Except as contemplated by this Agreement or the Merger Agreement, no Stockholder
shall, directly or indirectly, (i) offer for sale, sell, transfer, tender,
pledge, encumber, assign or otherwise dispose of, or enter into any contract,
option or other arrangement or understanding with respect to or consent to the
offer for sale, sale, transfer, tender, pledge, encumbrance, assignment or other
disposition of (any such action being referred to herein as a "Disposition"),
any or all of such Stockholder's Owned Shares or any interest therein; (ii)

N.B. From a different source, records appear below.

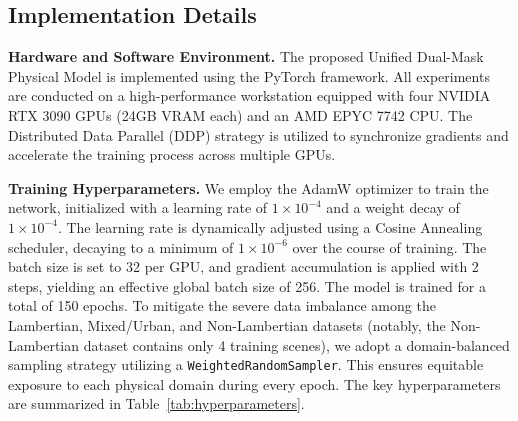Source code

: \documentclass[lettersize,journal]{IEEEtran}
\begin{document}
\subsection{Implementation Details}

\textbf{Hardware and Software Environment.} 
The proposed Unified Dual-Mask Physical Model is implemented using the PyTorch framework. All experiments are conducted on a high-performance workstation equipped with four NVIDIA RTX 3090 GPUs (24GB VRAM each) and an AMD EPYC 7742 CPU. The Distributed Data Parallel (DDP) strategy is utilized to synchronize gradients and accelerate the training process across multiple GPUs.

\textbf{Training Hyperparameters.} 
We employ the AdamW optimizer to train the network, initialized with a learning rate of $1 \times 10^{-4}$ and a weight decay of $1 \times 10^{-4}$. The learning rate is dynamically adjusted using a Cosine Annealing scheduler, decaying to a minimum of $1 \times 10^{-6}$ over the course of training. The batch size is set to 32 per GPU, and gradient accumulation is applied with 2 steps, yielding an effective global batch size of 256. The model is trained for a total of 150 epochs. To mitigate the severe data imbalance among the Lambertian, Mixed/Urban, and Non-Lambertian datasets (notably, the Non-Lambertian dataset contains only 4 training scenes), we adopt a domain-balanced sampling strategy utilizing a \texttt{WeightedRandomSampler}. This ensures equitable exposure to each physical domain during every epoch. The key hyperparameters are summarized in Table~\ref{tab:hyperparameters}.

\begin{table}[!t]
\caption{Summary of Key Training Hyperparameters}
\label{tab:hyperparameters}
\centering
{}
\end{table}
\end{document}
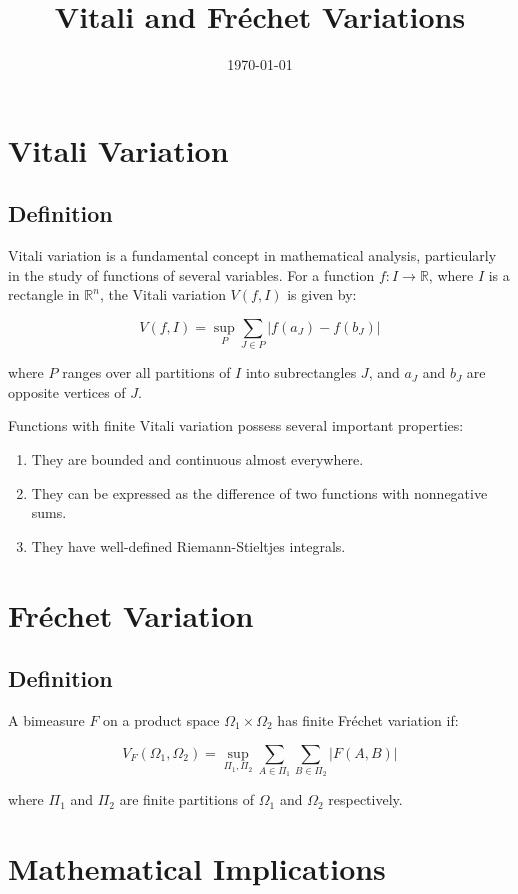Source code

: \documentclass[12pt]{article}
\title{Vitali and Fr\'echet Variations}
\author{}
\date{\today}
\begin{document}
\maketitle

\section{Vitali Variation}
\subsection{Definition}
Vitali variation is a fundamental concept in mathematical analysis, particularly in the study of functions of several variables. For a function $f: I \to \mathbb{R}$, where $I$ is a rectangle in $\mathbb{R}^n$, the Vitali variation $V(f, I)$ is given by:

\[V(f,I)=\sup_P \sum_{J\in P}|f(a_J)-f(b_J)|\]

where $P$ ranges over all partitions of $I$ into subrectangles $J$, and $a_J$ and $b_J$ are opposite vertices of $J$.

Functions with finite Vitali variation possess several important properties:
\begin{enumerate}
    \item They are bounded and continuous almost everywhere.
    \item They can be expressed as the difference of two functions with nonnegative sums.
    \item They have well-defined Riemann-Stieltjes integrals.
\end{enumerate}

\section{Fr\'echet Variation}
\subsection{Definition}
A bimeasure $F$ on a product space $\Omega_1 \times \Omega_2$ has finite Fr\'echet variation if:

\[V_F(\Omega_1,\Omega_2)=\sup_{\Pi_1,\Pi_2}\sum_{A\in \Pi_1}\sum_{B\in \Pi_2}|F(A,B)|\]

where $\Pi_1$ and $\Pi_2$ are finite partitions of $\Omega_1$ and $\Omega_2$ respectively.

\section{Mathematical Implications}
\end{document}
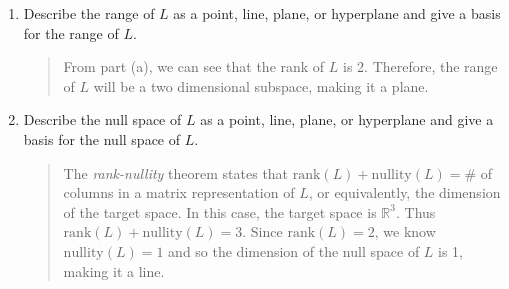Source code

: \documentclass[letter]{article}
\newcommand{\R}{\mathbb{R}}
\newcommand{\Nullity}{\mathrm{nullity}}
\newcommand{\Rank}{\mathrm{rank}}
\begin{document}
\begin{enumerate}
\begin{enumerate}
			\item Describe the range of $L$ as a point, line, plane, or hyperplane and
				give a basis for the range of $L$.
				\begin{quote}
					From part (a), we can see that the rank of $L$ is 2. Therefore, the range
					of $L$ will be a two dimensional subspace, making it a plane.
				\end{quote}
			\item Describe the null space of $L$ as a point, line, plane, or hyperplane and
				give a basis for the null space of $L$.
				\begin{quote}
					The \emph{rank-nullity} theorem states that $\Rank(L)+\Nullity(L)=\#$ of columns in a
					matrix representation of $L$, or equivalently, the dimension of the target space. 
					In this case, the target space is
					$\R^3$.  Thus $\Rank(L)+\Nullity(L)=3$.  Since $\Rank(L)=2$, we know
					$\Nullity(L)=1$ and so the dimension of the null space of $L$ is 1, making it a line.
				\end{quote}
		\end{enumerate}

	\end{enumerate}
\end{document}
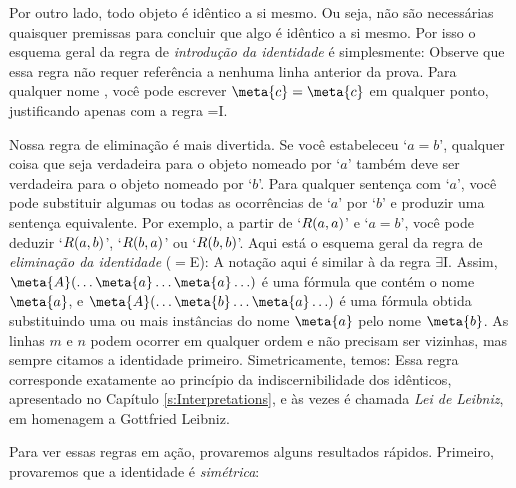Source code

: Por outro lado, todo objeto é idêntico a si mesmo. Ou seja, não são necessárias quaisquer premissas para concluir que algo é idêntico a si mesmo. Por isso o esquema geral da regra de \textit{introdução da identidade} é simplesmente:
Observe que essa regra não requer referência a nenhuma linha anterior da prova. Para qualquer nome , você pode escrever $\meta{c}=\meta{c}$ em qualquer ponto, justificando apenas com a regra  {=}I.
 
Nossa regra de eliminação é mais divertida. Se você estabeleceu `$a=b$',  qualquer coisa que seja verdadeira para o objeto nomeado por `$a$' também deve ser verdadeira para o objeto nomeado por `$b$'. Para qualquer sentença com `$a$', você pode substituir algumas ou todas as ocorrências de `$a$' por `$b$' e produzir uma sentença equivalente. Por exemplo,  a partir de `$\mathord{R}(a,a)$' e `$a = b$',  você pode deduzir `$\mathord{R}(a,b)$', `$\mathord{R}(b,a)$' ou `$\mathord{R}(b,b)$'. Aqui está o esquema geral da regra de \textit{eliminação da identidade} ($=$E):
A notação aqui é similar à da regra $\exists$I. Assim, $\meta{A}(\ldots \meta{a} \ldots \meta{a}\ldots)$ é uma fórmula que contém o nome $\meta{a}$, e $\meta{A}(\ldots \meta{b} \ldots \meta{a}\ldots)$ é uma fórmula obtida substituindo uma ou mais instâncias do nome $\meta{a}$ pelo nome $\meta{b}$. As linhas $m$ e $n$ podem ocorrer em qualquer ordem e não precisam ser vizinhas, mas sempre citamos a identidade primeiro. Simetricamente, temos:
Essa regra corresponde exatamente ao princípio da indiscernibilidade dos idênticos, apresentado no Capítulo \ref{s:Interpretations}, e às vezes é chamada  \emph{Lei de Leibniz}, em homenagem a Gottfried Leibniz. 

Para ver essas regras em ação, provaremos alguns resultados rápidos. Primeiro, provaremos que a identidade é  \emph{simétrica}:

except as contemplated by or permitted by this Agreement, grant any
4
5
proxies or powers of attorney, deposit any Owned Shares into a voting trust or
enter into a voting agreement with respect to any Owned Shares; or (iii) take
any action that would make any representation or warranty of such Stockholder
contained herein untrue or incorrect or have the effect of preventing or
disabling such Stockholder from performing such Stockholder's obligations under
this Agreement. Each Stockholder agrees with, and covenants to, Infinity that
such Stockholder shall not request that OSI register the transfer (book-entry or
otherwise) of any certificate or uncertificated interest representing any of
such Stockholder's Owned Shares, unless such transfer is permitted by and made
in compliance with this Agreement.
(h) Rights of First Refusal. Beginning on the date hereof and ending on
the first to occur of the Effective Time and the termination of the Merger
Agreement in accordance with its terms, the Stockholders shall promptly forward
to Infinity all notices received and promptly notify Infinity of all
communications regarding their rights of first refusal contained in the M-K Link
Stockholders' Agreement.
(i) Restriction on Transfer of Shares of Infinity Common Stock. Each
Stockholder agrees not to effect any Disposition of an aggregate number of
shares or Infinity Common Stock received by such Stockholder (x) in the Merger
or (y) following the Effective Time, upon the exercise or payment of OSI Stock
Options assumed by Infinity pursuant to the Merger Agreement (such shares are
collectively referred to as the "Restricted Shares") in excess of:
(i) during the first year following the Effective Time,
Restricted Shares having a fair market value measured at the time of
sale not to exceed $100 million in the aggregate; and
(ii) during the second year following the Effective Time, a
number of Restricted Shares equal to the sum of (A) 50% of the total
number of Restricted Shares held on the first anniversary of the
Effective Time, plus (B) Restricted Shares having a fair market value
not to exceed $100 million, less the aggregate fair market value
measured at the time of sale of Restricted Shares sold pursuant to
clause (i) of this Section 4(i).
Notwithstanding clauses (i) and (ii) of this 4(i) and in addition to
any Dispositions in accordance with said clauses (i) and (ii):
(x) Xxxxxxx X. Xxxxxx and Xxxxxx Investments Limited
Partnership may effect Dispositions of additional Owned Shares as
security for borrowing or margin loans from commercial lenders or
broker-dealers up to a maximum number of Owned Shares with a fair
market value which, when added to the then fair market value of other
Owned Shares pledged or encumbered after the Effective Time in
connection with similar borrowings or margin loans, will not exceed
$125 million; and
(y) Xxxxxx X. Xxxxxx and BRN Properties Limited Partnership
may effect Dispositions of additional Owned Shares as security for
5
6
borrowings or margin loans from commercial lenders or broker-dealers up
to a maximum number of Owned Shares with a fair market value which,
when added to the then fair market value of other Owned Shares pledged
or encumbered after the Effective Time in connection with similar
borrowings or margin loans, will not exceed $100 million.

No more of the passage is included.